June being the month of weddings (notwithstanding the Memorial Day Weekend weddings in Elizabeth’s and my families), another love poem seems in order. Turn off the news; turn off the television; turn away from the checkstand magazine rack with its litany of celebrities rebounding from terrible break-ups. For all of that reality, the truth is, plenty of couples pull through and there’s still plenty of love in the world. Sometimes you just want a happy ending.
“Love Grew On Us,” first published in Burn All Night (1998) and then “stolen for inclusion in 2015’s Love and Its Interruptions“ falls in that happy-ending category.

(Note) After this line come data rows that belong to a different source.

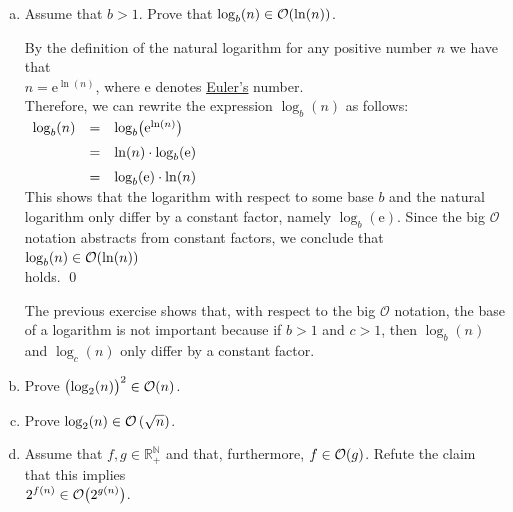 \exercise
\begin{enumerate}[(a)]
\item Assume that $b > 1$.  Prove that $\log_{b}(n) \in \Oh(\ln(n))$.

      \solution
      By the definition of the natural logarithm for any positive number $n$ we have that
      \\[0.2cm]
      \hspace*{1.3cm}
      $n = \mathrm{e}^{\ln(n)}$, \quad where
      \href{http://en.wikipedia.org/wiki/E_(mathematical_constant)}{$\mathrm{e}$} denotes
      \href{https://en.wikipedia.org/wiki/Leonhard_Euler}{Euler's} number. 
      \\[0.2cm]
      Therefore, we can rewrite the expression $\log_b(n)$
      as follows:
      \\[0.2cm]
      \hspace*{1.3cm}
      $
      \begin{array}[t]{lcl}
        \log_b(n) & = & \log_b\bigl(\mathrm{e}^{\ln(n)}\bigr) \\[0.2cm]
                  & = & \ln(n) \cdot \log_b(\mathrm{e})      \\[0.2cm]
                  & = & \log_b(\mathrm{e}) \cdot \ln(n)
      \end{array}
      $
      \\[0.2cm]
      This shows that the logarithm with respect to some base $b$ and the natural logarithm 
      only differ by a constant factor, namely $\log_b(\mathrm{e})$.  Since the big $\mathcal{O}$ notation abstracts from
      constant factors, we conclude that
      \\[0.2cm]
      \hspace*{1.3cm}
      $\log_{b}(n) \in \Oh(\ln(n))$
      \\[0.2cm]
      holds. \qed

      \remark
      The previous exercise shows that, with respect to the big $\mathcal{O}$ notation, the base of
      a logarithm is not important because if $b > 1$ and $c > 1$, then $\log_{b}(n)$ and $ \log_{c}(n)$
      only differ by a constant factor.
\item Prove $\bigl(\log_2(n)\bigr)^2 \in \Oh(n)$.
\item Prove  $\log_2(n) \in \Oh\left(\sqrt{n}\right)$.
\item Assume that $f, g \in \mathbb{R}_+^\mathbb{N}$ and that, furthermore, $f \in \Oh(g)$.  
      Refute the claim that this implies 
      \\[0.2cm]
      \hspace*{1.3cm}
      $\displaystyle 2^{f(n)} \in \Oh\bigl(2^{g(n)}\bigr)$. \eox
\end{enumerate}
    
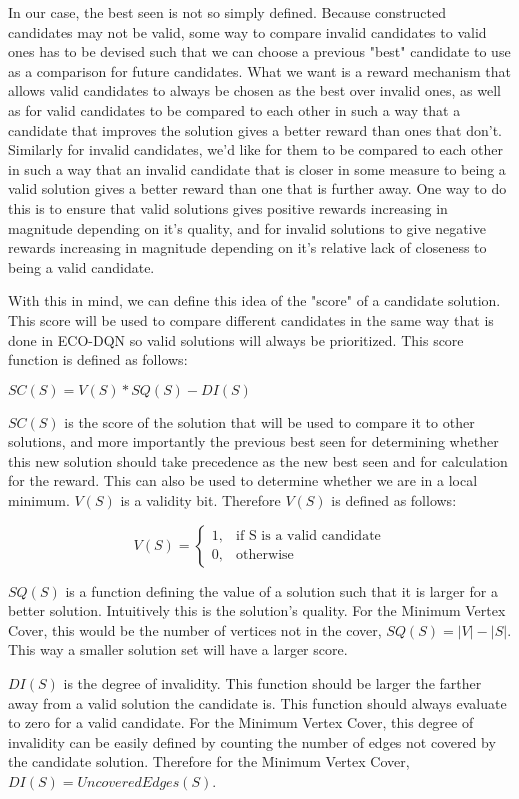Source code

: \documentclass{article}
\begin{document}
In our case, the best seen is not so simply defined. Because constructed candidates may not be valid, some way to compare invalid candidates to valid ones has to be devised such that we can choose a previous "best" candidate to use as a comparison for future candidates. What we want is a reward mechanism that allows valid candidates to always be chosen as the best over invalid ones, as well as for valid candidates to be compared to each other in such a way that a candidate that improves the solution gives a better reward than ones that don't. Similarly for invalid candidates, we'd like for them to be compared to each other in such a way that an invalid candidate that is closer in some measure to being a valid solution gives a better reward than one that is further away. One way to do this is to ensure that valid solutions gives positive rewards increasing in magnitude depending on it's quality, and for invalid solutions to give negative rewards increasing in magnitude depending on it's relative lack of closeness to being a valid candidate.

With this in mind, we can define this idea of the "score" of a candidate solution. This score will be used to compare different candidates in the same way that is done in ECO-DQN so valid solutions will always be prioritized. This score function is defined as follows:

$SC(S) = V(S) * SQ(S) - DI(S)$

$SC(S)$ is the score of the solution that will be used to compare it to other solutions, and more importantly the previous best seen for determining whether this new solution should take precedence as the new best seen and for calculation for the reward. This can also be used to determine whether we are in a local minimum. $V(S)$ is a validity bit. Therefore $V(S)$ is defined as follows:

\[
    V(S) =
    \begin{cases}
        1,&\text{if S is a valid candidate}\\
        0,&\text{otherwise}
    \end{cases}
\]

$SQ(S)$ is a function defining the value of a solution such that it is larger for a better solution. Intuitively this is the solution's quality. For the Minimum Vertex Cover, this would be the number of vertices not in the cover, $SQ(S) = |V| - |S|$. This way a smaller solution set will have a larger score.

$DI(S)$ is the degree of invalidity. This function should be larger the farther away from a valid solution the candidate is. This function should always evaluate to zero for a valid candidate. For the Minimum Vertex Cover, this degree of invalidity can be easily defined by counting the number of edges not covered by the candidate solution. Therefore for the Minimum Vertex Cover, $DI(S) = UncoveredEdges(S)$. 
\end{document}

Not in a schmaltzy, unlikely way, but with its quiet persistence.
Elizabeth describes it as “the story of a girl becoming woman.” The form of the poem reflects its theme, as she calls it “skinny and tightly rhymed” in order to reflect “love’s privacy.” When I see the he-said-she-said stories at the checkstand, I often think, “But no one can know, ultimately, what goes on in a relationship except for the two people involved.” Love is private, indeed.
“Love Grew On Us” tells in its few words of this “private intensity of love [which] gets into and out of problems but arrives into a long happiness.” Read it over today, or let Elizabeth read it to you, and put a little love and happy-ending into your heart.